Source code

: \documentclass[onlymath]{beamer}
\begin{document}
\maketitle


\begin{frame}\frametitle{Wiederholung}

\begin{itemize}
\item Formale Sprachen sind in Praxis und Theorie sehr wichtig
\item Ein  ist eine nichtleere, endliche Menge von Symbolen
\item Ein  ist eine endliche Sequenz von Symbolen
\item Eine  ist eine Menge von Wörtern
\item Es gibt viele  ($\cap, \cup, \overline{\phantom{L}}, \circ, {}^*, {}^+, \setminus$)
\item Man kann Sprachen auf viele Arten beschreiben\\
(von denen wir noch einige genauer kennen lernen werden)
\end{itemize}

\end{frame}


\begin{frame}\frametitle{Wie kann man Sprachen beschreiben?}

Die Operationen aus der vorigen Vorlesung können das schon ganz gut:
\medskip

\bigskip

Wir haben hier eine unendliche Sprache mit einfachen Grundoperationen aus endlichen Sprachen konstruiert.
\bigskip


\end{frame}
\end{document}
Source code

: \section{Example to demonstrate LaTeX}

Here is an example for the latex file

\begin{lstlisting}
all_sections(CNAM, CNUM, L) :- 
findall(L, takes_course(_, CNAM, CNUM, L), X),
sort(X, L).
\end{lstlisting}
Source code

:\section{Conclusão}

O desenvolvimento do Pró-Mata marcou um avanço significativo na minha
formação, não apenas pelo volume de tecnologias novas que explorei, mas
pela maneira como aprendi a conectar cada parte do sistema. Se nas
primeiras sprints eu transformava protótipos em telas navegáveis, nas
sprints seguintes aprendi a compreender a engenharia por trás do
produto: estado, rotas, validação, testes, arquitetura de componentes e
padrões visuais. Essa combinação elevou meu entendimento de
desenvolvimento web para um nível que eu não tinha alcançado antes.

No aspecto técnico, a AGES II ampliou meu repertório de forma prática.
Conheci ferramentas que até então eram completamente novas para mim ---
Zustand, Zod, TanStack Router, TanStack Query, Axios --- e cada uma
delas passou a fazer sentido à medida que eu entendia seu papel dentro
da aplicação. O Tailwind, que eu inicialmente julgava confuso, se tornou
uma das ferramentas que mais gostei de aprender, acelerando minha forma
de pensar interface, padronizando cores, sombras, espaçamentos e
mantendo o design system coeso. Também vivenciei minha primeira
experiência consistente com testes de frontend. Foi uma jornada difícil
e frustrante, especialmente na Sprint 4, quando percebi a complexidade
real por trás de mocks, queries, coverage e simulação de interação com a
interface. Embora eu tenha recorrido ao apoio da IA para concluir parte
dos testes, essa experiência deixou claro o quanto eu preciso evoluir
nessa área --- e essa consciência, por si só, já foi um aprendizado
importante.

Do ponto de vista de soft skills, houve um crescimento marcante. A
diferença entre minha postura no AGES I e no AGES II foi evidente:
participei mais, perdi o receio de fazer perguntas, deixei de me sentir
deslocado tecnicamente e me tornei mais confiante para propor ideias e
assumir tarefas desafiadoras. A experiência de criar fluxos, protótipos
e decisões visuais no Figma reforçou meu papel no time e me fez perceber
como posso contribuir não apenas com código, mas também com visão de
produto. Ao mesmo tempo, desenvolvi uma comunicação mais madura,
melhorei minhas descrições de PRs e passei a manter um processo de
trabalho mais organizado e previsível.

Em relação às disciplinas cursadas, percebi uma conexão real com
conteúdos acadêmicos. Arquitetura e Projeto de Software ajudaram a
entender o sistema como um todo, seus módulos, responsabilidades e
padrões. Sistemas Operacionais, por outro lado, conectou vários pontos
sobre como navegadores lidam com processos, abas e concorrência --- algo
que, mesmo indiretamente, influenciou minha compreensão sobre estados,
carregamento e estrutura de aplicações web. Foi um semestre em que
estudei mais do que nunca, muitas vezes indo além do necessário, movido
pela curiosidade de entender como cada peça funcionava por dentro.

Exercise goal
The answer is the run of lines above from the line containing "Conheci ferramentas que" through the line containing "deslocado tecnicamente e", copied exactly and alone.

Task solution
Conheci ferramentas que até então eram completamente novas para mim ---
Zustand, Zod, TanStack Router, TanStack Query, Axios --- e cada uma
delas passou a fazer sentido à medida que eu entendia seu papel dentro
da aplicação. O Tailwind, que eu inicialmente julgava confuso, se tornou
uma das ferramentas que mais gostei de aprender, acelerando minha forma
de pensar interface, padronizando cores, sombras, espaçamentos e
mantendo o design system coeso. Também vivenciei minha primeira
experiência consistente com testes de frontend. Foi uma jornada difícil
e frustrante, especialmente na Sprint 4, quando percebi a complexidade
real por trás de mocks, queries, coverage e simulação de interação com a
interface. Embora eu tenha recorrido ao apoio da IA para concluir parte
dos testes, essa experiência deixou claro o quanto eu preciso evoluir
nessa área --- e essa consciência, por si só, já foi um aprendizado
importante.

Do ponto de vista de soft skills, houve um crescimento marcante. A
diferença entre minha postura no AGES I e no AGES II foi evidente:
participei mais, perdi o receio de fazer perguntas, deixei de me sentir
deslocado tecnicamente e me tornei mais confiante para propor ideias e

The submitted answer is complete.